We measured 32 morphological features of 11661 myoepithelial cell nuclei on pathology slides by computerized image processing: 4038 nuclei on normal cases, 3380 nuclei on UDH cases, 2485 on LG-DCIS cases and 1758 nuclei on HG-DCIS cases. By comparing the software segmentation results with the manually counted (pathologists) results in 20 ROIs, we evaluated segmentation accuracy. The average segmentation accuracy is 91% in p63 immunohistochemistry images and 85% in HE stained images. The morphological analysis resulted in a large matrix of morphological features (fundamental statistics are shown in Supplemental Figure S3). Tables 1 and 2 shows the confusion matrix of the SVM classifier for the task of classifying single cells into Normal/Benign and DCIS. Its accuracy was 75.2% for p63 immunohistochemistry images and 77.1% for HE stained images. For the task of classifying into four groups (Normal, UDH, LG-DCIS and HG-DCIS), the accuracy dropped to 53.2% (for p63 immunohistochemistry images) and 48.9% (for HE stained images). Figure 2A shows the comparison between the contribution level of each feature in p63 immunohistochemistry images and HE stained images. In both types, features that are directly related to nuclei flatness are the most discriminant: Minor Axis Length, Minor Feret’s Diameter and Ratio of the Minor/Major axis length. Interestingly, several features related to the contrast of nuclear texture in p63 immunohistochemistry images show higher contribution level than those in HE slide images: Contrast, DifferenceEntropy and InverseDifferenceMoment (Homogeneity). Figure 2B shows fundamental statistics of top 5 features based on their contribution level. These results show that the nuclei of myoepithelial cells in DCIS cases were more flat and spindle-like (similar to fibroblasts in interstitial tissue) than in Normal tissues. Furthermore, the contrast of nuclear staining in DCIS cases on p63 immunohistochemistry images was higher than in Normal cases, while their homogeneity (InverseDifferenceMoment feature) was lower.

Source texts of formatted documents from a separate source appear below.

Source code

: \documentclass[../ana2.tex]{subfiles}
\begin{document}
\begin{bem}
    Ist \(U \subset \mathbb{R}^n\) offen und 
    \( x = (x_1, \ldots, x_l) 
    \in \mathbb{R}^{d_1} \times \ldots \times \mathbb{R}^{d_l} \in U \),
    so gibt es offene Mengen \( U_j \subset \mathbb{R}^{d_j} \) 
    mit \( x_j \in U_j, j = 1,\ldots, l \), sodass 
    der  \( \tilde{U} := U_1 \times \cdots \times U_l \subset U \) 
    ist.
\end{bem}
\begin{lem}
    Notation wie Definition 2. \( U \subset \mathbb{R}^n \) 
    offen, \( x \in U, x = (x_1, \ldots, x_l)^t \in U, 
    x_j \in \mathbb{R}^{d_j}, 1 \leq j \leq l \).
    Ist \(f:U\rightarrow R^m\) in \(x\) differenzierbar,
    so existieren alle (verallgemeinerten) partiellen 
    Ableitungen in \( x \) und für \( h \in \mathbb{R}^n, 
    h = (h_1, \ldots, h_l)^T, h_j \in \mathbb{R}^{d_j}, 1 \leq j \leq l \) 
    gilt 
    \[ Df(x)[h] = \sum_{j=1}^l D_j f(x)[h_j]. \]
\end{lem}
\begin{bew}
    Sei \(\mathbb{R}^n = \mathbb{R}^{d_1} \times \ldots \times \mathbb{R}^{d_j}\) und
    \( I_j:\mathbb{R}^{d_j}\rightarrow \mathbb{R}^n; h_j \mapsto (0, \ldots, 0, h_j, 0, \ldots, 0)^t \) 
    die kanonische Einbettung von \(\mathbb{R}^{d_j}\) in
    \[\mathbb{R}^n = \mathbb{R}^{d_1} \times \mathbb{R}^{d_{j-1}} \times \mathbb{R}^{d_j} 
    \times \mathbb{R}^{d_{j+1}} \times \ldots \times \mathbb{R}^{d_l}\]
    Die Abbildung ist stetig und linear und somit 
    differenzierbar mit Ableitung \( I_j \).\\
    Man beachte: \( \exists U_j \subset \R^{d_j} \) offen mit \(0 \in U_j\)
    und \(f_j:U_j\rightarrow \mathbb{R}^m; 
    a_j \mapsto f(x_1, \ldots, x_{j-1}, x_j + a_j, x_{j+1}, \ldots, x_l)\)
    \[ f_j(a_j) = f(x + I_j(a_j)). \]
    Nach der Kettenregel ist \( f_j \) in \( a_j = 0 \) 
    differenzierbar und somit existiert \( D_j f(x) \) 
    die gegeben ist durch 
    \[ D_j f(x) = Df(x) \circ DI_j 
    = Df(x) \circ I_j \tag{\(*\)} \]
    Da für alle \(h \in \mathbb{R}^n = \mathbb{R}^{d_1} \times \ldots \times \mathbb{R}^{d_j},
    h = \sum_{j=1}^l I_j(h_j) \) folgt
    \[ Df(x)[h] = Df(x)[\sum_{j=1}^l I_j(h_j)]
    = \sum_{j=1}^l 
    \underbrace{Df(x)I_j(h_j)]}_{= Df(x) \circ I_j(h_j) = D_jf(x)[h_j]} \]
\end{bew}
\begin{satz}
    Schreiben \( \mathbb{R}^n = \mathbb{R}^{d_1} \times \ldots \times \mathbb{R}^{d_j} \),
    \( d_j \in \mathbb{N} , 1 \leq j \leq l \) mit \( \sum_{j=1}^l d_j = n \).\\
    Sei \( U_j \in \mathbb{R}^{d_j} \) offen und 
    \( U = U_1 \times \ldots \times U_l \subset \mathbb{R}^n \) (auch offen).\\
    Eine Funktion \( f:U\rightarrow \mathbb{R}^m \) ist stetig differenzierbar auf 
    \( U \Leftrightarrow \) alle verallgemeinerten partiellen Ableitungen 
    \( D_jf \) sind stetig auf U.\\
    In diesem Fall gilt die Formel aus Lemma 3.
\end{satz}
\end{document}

Table 1 The confusion matrix on cell level p63 immunohistochemistry images.
Table 2 The confusion matrix on cell level Hematoxylin and Eosin stained images.
Figure 2
figure 2

(A) Contribution level of each morphological feature. The F-score denotes the discrimination power of each individual feature. Red bar: F-score on the HE stained image, blue bar: F-score on the p63 immunohistochemistry images. (B) Top 5 contribution features. Ratio of top 5 contribution feature’s average value with standard deviation (1 = Average of normal group). Light blue (cells classified as UDH group), light red (cells classified as LG-DCIS group), dark red (cells classified as HG-DCIS group).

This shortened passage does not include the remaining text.